Required action:
In the data below, find each line that contains the word "cluster" and copy it.

** Source material follows **

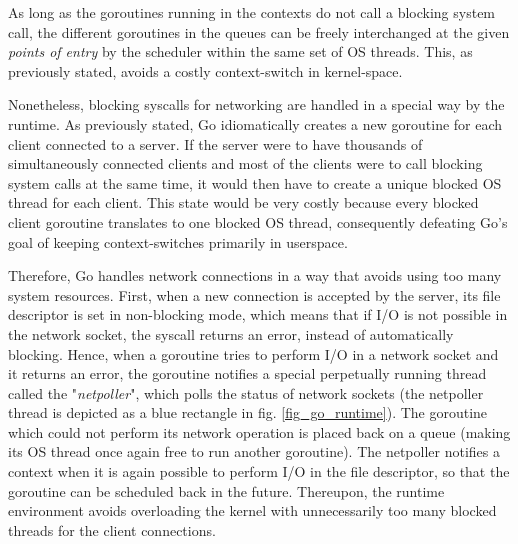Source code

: As long as the goroutines running in the contexts do not call a blocking system call, the different goroutines in the queues can be freely interchanged at the given \textit{points of entry} by the scheduler within the same set of OS threads. This, as previously stated, avoids a costly context-switch in kernel-space. 

Nonetheless, blocking syscalls for networking are handled in a special way by the runtime. As previously stated, Go idiomatically creates a new goroutine for each client connected to a server. If the server were to have thousands of simultaneously connected clients and most of the clients were to call blocking system calls at the same time, it would then have to create a unique blocked OS thread for each client. This state would be very costly because every blocked client goroutine translates to one blocked OS thread, consequently defeating Go's goal of keeping context-switches primarily in userspace.

Therefore, Go handles network connections in a way that avoids using too many system resources. First, when a new connection is accepted by the server, its file descriptor is set in non-blocking mode, which means that if I/O is not possible in the network socket, the syscall returns an error, instead of automatically blocking. Hence, when a goroutine tries to perform I/O in a network socket and it returns an error, the goroutine notifies a special perpetually running thread called the "\textit{netpoller}", which polls the status of network sockets \cite{Morsing2013_2} (the netpoller thread is depicted as a blue rectangle in fig. \ref{fig_go_runtime}). The goroutine which could not perform its network operation is placed back on a queue (making its OS thread once again free to run another goroutine). The netpoller notifies a context when it is again possible to perform I/O in the file descriptor, so that the goroutine can be scheduled back in the future. Thereupon, the runtime environment avoids overloading the kernel with unnecessarily too many blocked threads for the client connections.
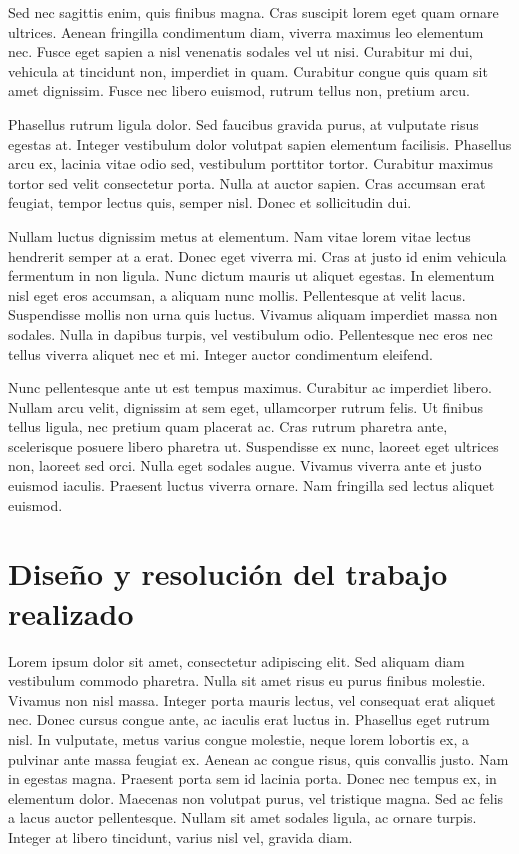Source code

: Sed nec sagittis enim, quis finibus magna. Cras suscipit lorem eget quam ornare ultrices. Aenean fringilla condimentum diam, viverra maximus leo elementum nec. Fusce eget sapien a nisl venenatis sodales vel ut nisi. Curabitur mi dui, vehicula at tincidunt non, imperdiet in quam. Curabitur congue quis quam sit amet dignissim. Fusce nec libero euismod, rutrum tellus non, pretium arcu.

Phasellus rutrum ligula dolor. Sed faucibus gravida purus, at vulputate risus egestas at. Integer vestibulum dolor volutpat sapien elementum facilisis. Phasellus arcu ex, lacinia vitae odio sed, vestibulum porttitor tortor. Curabitur maximus tortor sed velit consectetur porta. Nulla at auctor sapien. Cras accumsan erat feugiat, tempor lectus quis, semper nisl. Donec et sollicitudin dui.

Nullam luctus dignissim metus at elementum. Nam vitae lorem vitae lectus hendrerit semper at a erat. Donec eget viverra mi. Cras at justo id enim vehicula fermentum in non ligula. Nunc dictum mauris ut aliquet egestas. In elementum nisl eget eros accumsan, a aliquam nunc mollis. Pellentesque at velit lacus. Suspendisse mollis non urna quis luctus. Vivamus aliquam imperdiet massa non sodales. Nulla in dapibus turpis, vel vestibulum odio. Pellentesque nec eros nec tellus viverra aliquet nec et mi. Integer auctor condimentum eleifend.

Nunc pellentesque ante ut est tempus maximus. Curabitur ac imperdiet libero. Nullam arcu velit, dignissim at sem eget, ullamcorper rutrum felis. Ut finibus tellus ligula, nec pretium quam placerat ac. Cras rutrum pharetra ante, scelerisque posuere libero pharetra ut. Suspendisse ex nunc, laoreet eget ultrices non, laoreet sed orci. Nulla eget sodales augue. Vivamus viverra ante et justo euismod iaculis. Praesent luctus viverra ornare. Nam fringilla sed lectus aliquet euismod.




\chapter{Diseño y resolución del trabajo realizado}

Lorem ipsum dolor sit amet, consectetur adipiscing elit. Sed aliquam diam vestibulum commodo pharetra. Nulla sit amet risus eu purus finibus molestie. Vivamus non nisl massa. Integer porta mauris lectus, vel consequat erat aliquet nec. Donec cursus congue ante, ac iaculis erat luctus in. Phasellus eget rutrum nisl. In vulputate, metus varius congue molestie, neque lorem lobortis ex, a pulvinar ante massa feugiat ex. Aenean ac congue risus, quis convallis justo. Nam in egestas magna. Praesent porta sem id lacinia porta. Donec nec tempus ex, in elementum dolor. Maecenas non volutpat purus, vel tristique magna. Sed ac felis a lacus auctor pellentesque. Nullam sit amet sodales ligula, ac ornare turpis. Integer at libero tincidunt, varius nisl vel, gravida diam.

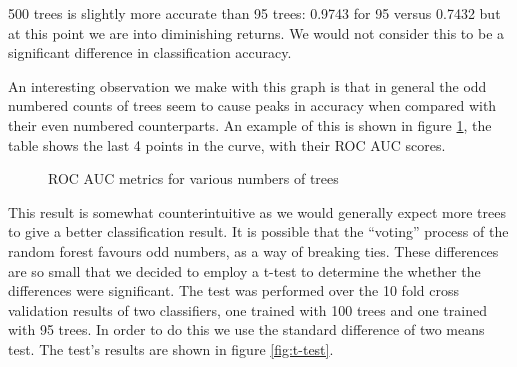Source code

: \documentclass[ %
                    author={Sam Phippen},
                supervisor={Dr. Rafal Bogacz},
                     title={Real time voice activity detectors in noisy personal computing environments},
                  subtitle={},
                    degree={MEng},
                      year={2012} ]{thesis}
\begin{document}
500 trees is slightly more accurate than 95 trees: 0.9743 for 95 versus
0.7432 but at this point we are into diminishing returns. We would not consider
this to be a significant difference in classification accuracy.

An interesting observation we make with this graph is that in general the odd
numbered counts of trees seem to cause peaks in accuracy when compared with
their even numbered counterparts. An example of this is shown in figure
\ref{table:roc_spike}, the table shows the last 4 points in the curve, with
their ROC AUC scores.

\begin{figure}
    \caption{ROC AUC metrics for various numbers of trees}
    \label{table:roc_spike}
\end{figure}

This result is somewhat counterintuitive as we would generally expect more
trees to give a better classification result. It is possible that the
``voting'' process of the random forest favours odd numbers, as a way of
breaking ties.  These differences are so small that we decided to employ a
t-test to determine the whether the differences were significant. The test was
performed over the 10 fold cross validation results of two classifiers, one
trained with 100 trees and one trained with 95 trees. In order to do this we
use the standard difference of two means test. The test's results are shown in
figure \ref{fig:t-test}.
\end{document}
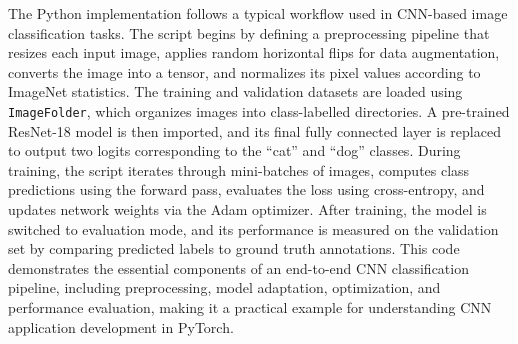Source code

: The Python implementation follows a typical workflow used in CNN-based image classification tasks. The script begins by defining a preprocessing pipeline that resizes each input image, applies random horizontal flips for data augmentation, converts the image into a tensor, and normalizes its pixel values according to ImageNet statistics. The training and validation datasets are loaded using \texttt{ImageFolder}, which organizes images into class-labelled directories. A pre-trained ResNet-18 model is then imported, and its final fully connected layer is replaced to output two logits corresponding to the ``cat'' and ``dog'' classes. During training, the script iterates through mini-batches of images, computes class predictions using the forward pass, evaluates the loss using cross-entropy, and updates network weights via the Adam optimizer. After training, the model is switched to evaluation mode, and its performance is measured on the validation set by comparing predicted labels to ground truth annotations. This code demonstrates the essential components of an end-to-end CNN classification pipeline, including preprocessing, model adaptation, optimization, and performance evaluation, making it a practical example for understanding CNN application development in PyTorch.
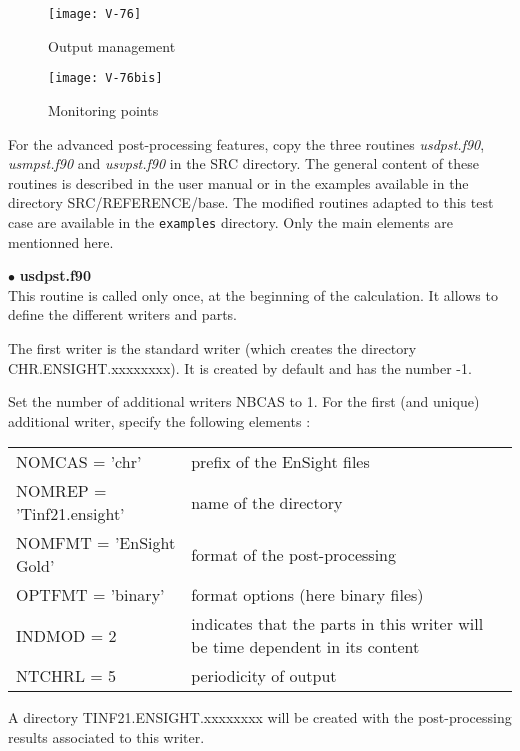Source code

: \begin{figure}[h!]
\begin{center}
\texttt{[image: V-76]}
\caption{Output management}
\label{fig12_e5}
\end{center}
\end{figure}

\begin{figure}[h!]
\begin{center}
\texttt{[image: V-76bis]}
\caption{Monitoring points}
\label{fig12bis_e5}
\end{center}
\end{figure}

\newpage
For the advanced post-processing features, copy the three routines
{\itshape usdpst.f90}, {\itshape usmpst.f90} and {\itshape usvpst.f90} in the SRC
directory. The general content of these routines is described in the user manual
or in the examples available in the directory SRC/REFERENCE/base. The modified
routines adapted to this test case are available in the \texttt{examples}
directory. Only the main elements are mentionned here.



$\bullet$ {\bfseries usdpst.f90}\\
This routine is called only once, at the beginning of the calculation. It allows
to define the different writers and parts.

The first writer is the standard writer (which creates the directory
CHR.ENSIGHT.xxxxxxxx). It is created by default and has the number -1.

Set the number of additional writers NBCAS to 1. For the first (and unique)
additional writer, specify the following elements :\\
\begin{tabular}{@{$\bullet\ $}l@{$\quad$}p{10cm}}
NOMCAS = 'chr' & prefix of the EnSight files\\
NOMREP = 'Tinf21.ensight' & name of the directory\\
NOMFMT = 'EnSight Gold' & format of the post-processing\\
OPTFMT = 'binary' & format options (here binary files)\\
INDMOD = 2 & indicates that the parts in this writer will be time dependent in its content\\
NTCHRL = 5 & periodicity of output\\
\end{tabular}
A directory TINF21.ENSIGHT.xxxxxxxx will be created with the post-processing
results associated to this writer.

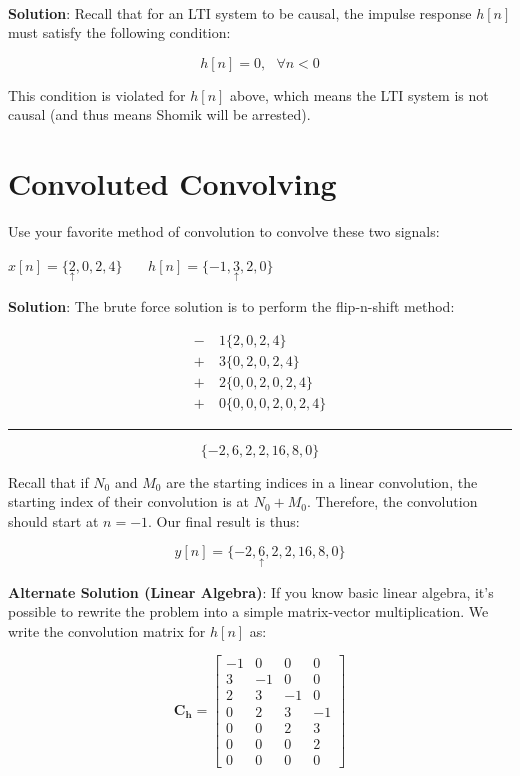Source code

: \documentclass{article}
\begin{document}
\

\noindent \textbf{Solution}: Recall that for an LTI system to be causal, the impulse response $h[n]$ must satisfy the following condition:

$$h[n] = 0, \ \ \ \forall n < 0$$

\noindent This condition is violated for $h[n]$ above, which means the LTI system is not causal (and thus means Shomik will be arrested).

\newpage

\section{Convoluted Convolving}
Use your favorite method of convolution to convolve these two signals:
\newline
\begin{center}
$x[n]=\{\underset{\uparrow}{2},0,2,4\}$ \ \ \ $h[n]=\{-1,\underset{\uparrow}{3},2,0\}$
\end{center}

\noindent \textbf{Solution}: The brute force solution is to perform the flip-n-shift method:

\[
\begin{split}
     - & \ 1\{2, 0, 2, 4 \} \\
     + & \ 3\{0, 2, 0, 2, 4\} \\
     + & \ 2\{0, 0, 2, 0, 2, 4\} \\
     + & \ 0\{0, 0, 0, 2, 0, 2, 4\}
\end{split}
\]
\begin{center}
\par\noindent\rule{100pt}{0.4pt}
\end{center}

$$\{ -2, 6, 2, 2, 16, 8, 0\}$$

\noindent Recall that if $N_0$ and $M_0$ are the starting indices in a linear convolution, the starting index of their convolution is at $N_0 + M_0$. Therefore, the convolution should start at $n=-1$. Our final result is thus:

$$y[n] = \{ -2, \underset{\uparrow}{6}, 2, 2, 16, 8, 0\}$$

\newpage

\noindent \textbf{Alternate Solution (Linear Algebra)}: If you know basic linear algebra, it's possible to rewrite the problem into a simple matrix-vector multiplication. We write the convolution matrix for $h[n]$ as:

$$\mathbf{C_h} = 
  \begin{bmatrix} 
  -1 & 0 & 0 & 0 \\
  3 & -1 & 0 & 0 \\
  2 & 3 & -1 & 0 \\
  0 & 2 & 3 & -1 \\
  0 & 0 & 2 & 3 \\
  0 & 0 & 0 & 2 \\
  0 & 0 & 0 & 0 
  \end{bmatrix}
$$
\end{document}
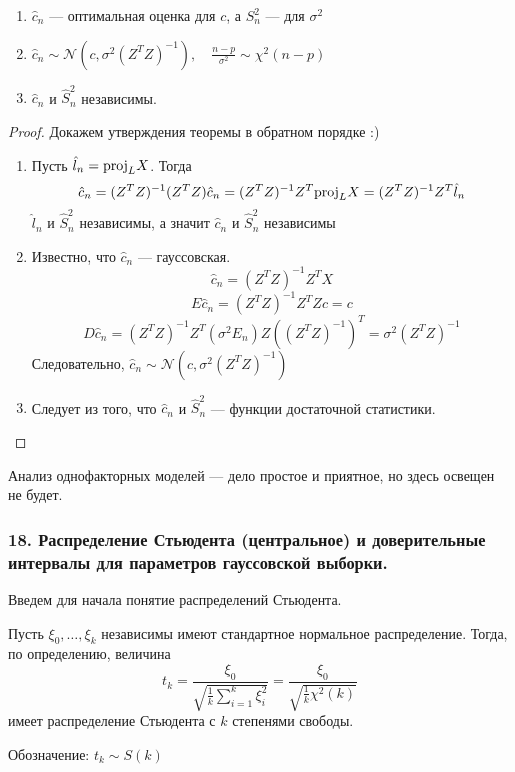 \documentclass[12pt, russian]{article}
\begin{document}
\begin{theorem}
\begin{enumerate}
\item $\hat{c}_n$ --- оптимальная оценка для $c$, а $S_n^2$ --- для $\sigma^2$
\item $\hat{c}_n\sim\mathcal{N}(c, \sigma^2(Z^TZ)^{-1}),\quad\frac{n - p}{\sigma^2}\sim\chi^2(n - p)$
\item $\hat{c}_n$ и $\hat{S}_n^2$ независимы.
\end{enumerate}
\end{theorem}
\begin{proof}
Докажем утверждения теоремы в обратном порядке :)
\begin{enumerate}
\item Пусть $\hat{l}_n = \text{proj}_{L}{X}$. Тогда
$$ \hat{c}_n = (Z^TZ)^{-1}(Z^TZ)\hat{c}_n = (Z^TZ)^{-1}Z^T\text{proj}_{L}{X} = (Z^TZ)^{-1}Z^T\hat{l}_n $$
$\hat{l}_n$ и $\hat{S}_n^2$ независимы, а значит $\hat{c}_n$ и $\hat{S}_n^2$ независимы
\item Известно, что $\hat{c}_n$ --- гауссовская.
$$ \hat{c}_n = (Z^TZ)^{-1}Z^TX $$
$$ E\hat{c}_n = (Z^TZ)^{-1}Z^TZc = c$$
$$ D\hat{c}_n = (Z^TZ)^{-1}Z^T(\sigma^2E_n)Z((Z^TZ)^{-1})^T = \sigma^2(Z^TZ)^{-1}$$
Следовательно, $\hat{c}_n\sim\mathcal{N}(c, \sigma^2(Z^TZ)^{-1})$
\item Следует из того, что $ \hat{c}_n$ и $\hat{S}_n^2$ --- функции достаточной статистики.
\end{enumerate}
\end{proof}

\noindent Анализ однофакторных моделей --- дело простое и приятное, но здесь освещен не будет.

\newpage
\subsubsection*{18. Распределение Стьюдента (центральное) и доверительные интервалы для параметров гауссовской выборки.}

\noindent Введем для начала понятие распределений Стьюдента.
\begin{mydef}
Пусть $\xi_0,\ldots,\xi_k$ независимы имеют стандартное нормальное распределение. Тогда, по определению, величина
$$ t_k = \frac{\xi_0}{\sqrt{\frac{1}{k}\sum\limits_{i = 1}^k{\xi_i^2}}} = \frac{\xi_0}{\sqrt{\frac{1}{k}\chi^2(k)}} $$
имеет распределение Стьюдента с $k$ степенями свободы.

Обозначение: $t_k\sim S(k)$
\end{mydef}
\end{document}
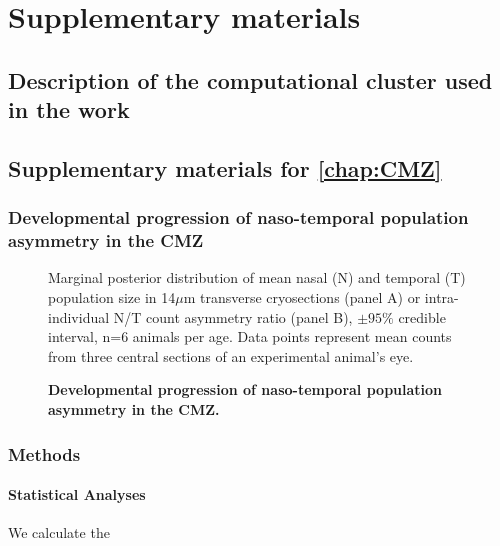 \chapter{Supplementary materials}
\section{Description of the computational cluster used in the work}
\label{cluster}


\section{Supplementary materials for \autoref{chap:CMZ}}
\subsection{Developmental progression of naso-temporal population asymmetry in the CMZ}

\begin{figure}[!h]
    \caption{{\bf Developmental progression of naso-temporal population asymmetry in the CMZ.}}
    Marginal posterior distribution of mean nasal (N) and temporal (T) population size in 14$\mu$m transverse cryosections (panel A) or intra-individual N/T count asymmetry ratio (panel B), $\pm 95\%$ credible interval, n=6 animals per age. Data points represent mean counts from three central sections of an experimental animal's eye. 
    \label{NTontology}
\end{figure}


\subsection{Methods}
\label{ssec:CMZmethods}

\subsubsection{Statistical Analyses}
We calculate the 




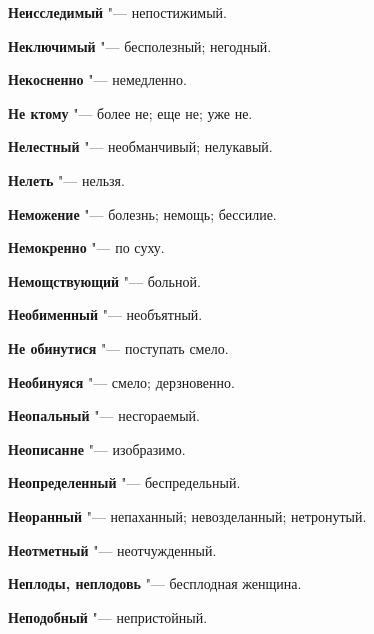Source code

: \begin{mymulticols}{2}
\noindent\textbf{Неисследимый} "--- непостижимый. 




\noindent\textbf{Неключимый} "--- бесполезный; негодный. 




\noindent\textbf{Некосненно} "--- немедленно. 




\noindent\textbf{Не ктому} "--- более не; еще не; уже не. 




\noindent\textbf{Нелестный} "--- необманчивый; нелукавый. 




\noindent\textbf{Нелеть} "--- нельзя. 




\noindent\textbf{Неможение} "--- болезнь; немощь; бессилие. 




\noindent\textbf{Немокренно} "--- по суху. 




\noindent\textbf{Немощствующий} "--- больной. 




\noindent\textbf{Необименный} "--- необъятный. 




\noindent\textbf{Не обинутися} "--- поступать смело. 




\noindent\textbf{Необинуяся} "--- смело; дерзновенно. 




\noindent\textbf{Неопальный} "--- несгораемый. 




\noindent\textbf{Неописанне} "--- изобразимо. 




\noindent\textbf{Неопределенный} "--- беспредельный. 




\noindent\textbf{Неоранный} "--- непаханный; невозделанный; нетронутый. 




\noindent\textbf{Неотметный} "--- неотчужденный. 




\noindent\textbf{Неплоды, неплодовь} "--- бесплодная женщина. 




\noindent\textbf{Неподобный} "--- непристойный. 





\end{mymulticols}

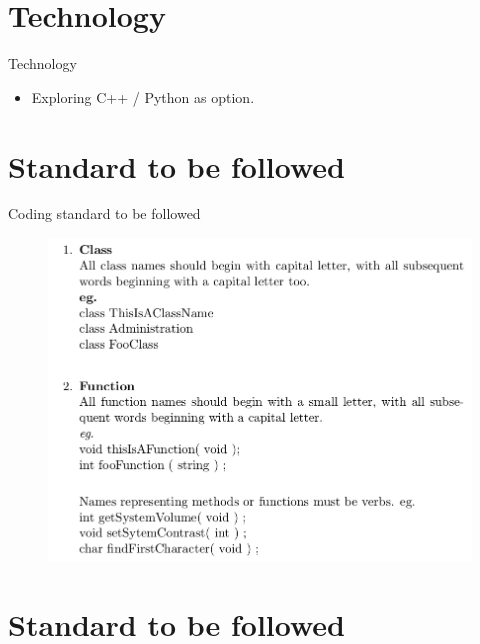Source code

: \documentclass[color=usenames,dvipsnames]{beamer}
\begin{document}
\section{Technology}

\begin{frame}{Technology}

\begin{itemize}
  \setlength{\itemsep}{10pt}
  
  \item Exploring C++ / Python as option. 

  
\end{itemize}

\end{frame}

 


\section{Standard to be followed}

\begin{frame}{Coding standard to be followed}

\begin{figure}[h!]  
  \centering
  \includegraphics[width=.85\textwidth]{1.png}  
  \end{figure} 
\end{frame}

\section{Standard to be followed}
\end{document}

** End of Source material **

Task response:
\section{Description of the computational cluster used in the work}
\label{cluster}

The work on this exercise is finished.